Résumé de Thèse par l'étudiant



This text establishes retrospectively a tradition of contemporary French Nietzsche scholarship and influence, represented in the works of Paul Valery, Georges Bataille, Pierre Klossowski, Jacques Derrida and Gilles Deleuze, each studied in a separate chapter. The text affirms an implicit thesis to be found in Nietzsche's text derived from this philosophical critique of materialism. The latter critique questions the constitutive function of the position of the subject, adopting a skeptical stance with respect to science without reifying a hierarchized or progressivist grammar of history. The notion of the "crisis" of knowledge which many thinkers have taken to constitute the modern episteme (see for example Negri, Bachelard, Foucault, Habermas) is here conceived with respect to its limits as a version of a materialist account of ethics and politics. This confrontation is apparent in Nietzsche's self professed affinity for the philosophy of Spinoza in opposition to Descartes, Pascal, Kant and Hegel. The thesis is compared in terms of two broad sections. In Section I, Philosophy and Transvaluation, I assess three versions of the critique of modernity which in turn manifest three distinct attempts to bypass dilemmas in the reduction of critical skepticism to modes of what Nietzsche called the "Will to Nothing"--the most full blown denial of the conditions of life. All of these thinkers re-write Nietzsche into certain rhetorics of power. Valery reasserts the implicit ground of the gesture, while Klossowski asserts the link between the configuration of force itself (Will to Power) and an apocalyptic grounding of the identity of force and gesture.
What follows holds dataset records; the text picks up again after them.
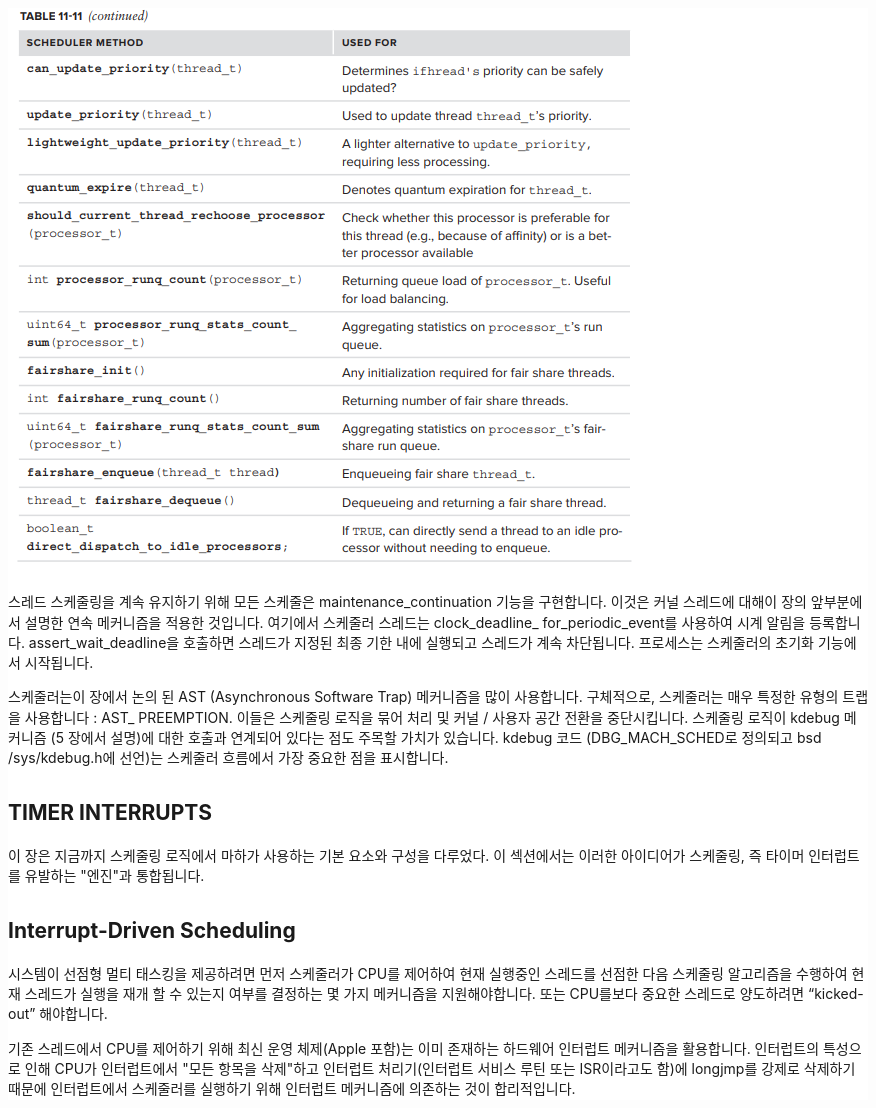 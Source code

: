 ![11-48](../../img/chapter11/11_11_48.PNG)

스레드 스케줄링을 계속 유지하기 위해 모든 스케줄은 maintenance_continuation 기능을 구현합니다. 이것은 커널 스레드에 대해이 장의 앞부분에서 설명한 연속 메커니즘을 적용한 것입니다. 여기에서 스케줄러 스레드는 clock_deadline_ for_periodic_event를 사용하여 시계 알림을 등록합니다. assert_wait_deadline을 호출하면 스레드가 지정된 최종 기한 내에 실행되고 스레드가 계속 차단됩니다. 프로세스는 스케줄러의 초기화 기능에서 시작됩니다.

스케줄러는이 장에서 논의 된 AST (Asynchronous Software Trap) 메커니즘을 많이 사용합니다. 구체적으로, 스케줄러는 매우 특정한 유형의 트랩을 사용합니다 : AST_ PREEMPTION. 이들은 스케줄링 로직을 묶어 처리 및 커널 / 사용자 공간 전환을 중단시킵니다. 스케줄링 로직이 kdebug 메커니즘 (5 장에서 설명)에 대한 호출과 연계되어 있다는 점도 주목할 가치가 있습니다. kdebug 코드 (DBG_MACH_SCHED로 정의되고 bsd /sys/kdebug.h에 선언)는 스케줄러 흐름에서 가장 중요한 점을 표시합니다.

## TIMER INTERRUPTS

이 장은 지금까지 스케줄링 로직에서 마하가 사용하는 기본 요소와 구성을 다루었다. 이 섹션에서는 이러한 아이디어가 스케줄링, 즉 타이머 인터럽트를 유발하는 "엔진"과 통합됩니다.

## Interrupt-Driven Scheduling

시스템이 선점형 멀티 태스킹을 제공하려면 먼저 스케줄러가 CPU를 제어하여 현재 실행중인 스레드를 선점한 다음 스케줄링 알고리즘을 수행하여 현재 스레드가 실행을 재개 할 수 있는지 여부를 결정하는 몇 가지 메커니즘을 지원해야합니다. 또는 CPU를보다 중요한 스레드로 양도하려면 “kicked-out” 해야합니다.

기존 스레드에서 CPU를 제어하기 위해 최신 운영 체제(Apple 포함)는 이미 존재하는 하드웨어 인터럽트 메커니즘을 활용합니다. 인터럽트의 특성으로 인해 CPU가 인터럽트에서 "모든 항목을 삭제"하고 인터럽트 처리기(인터럽트 서비스 루틴 또는 ISR이라고도 함)에 longjmp를 강제로 삭제하기 때문에 인터럽트에서 스케줄러를 실행하기 위해 인터럽트 메커니즘에 의존하는 것이 합리적입니다.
Section II, Power as Paradigm of Subjectivity: Politics and A-Politics, poses the general question of the conditions of the possibility of a politics of nihilism as an issue that separates the readings, and to some degree, the reading strategies of the works of Gilles Deleuze and Jacques Derrida. Their readings are distinguished on the basis of their different assessments of Nietzsche's notion of the eternal return. The thesis thus hopes to contribute to a continuing tradition of readership and debate within the Anglo-American reception of continental, and in particular French, philosophy.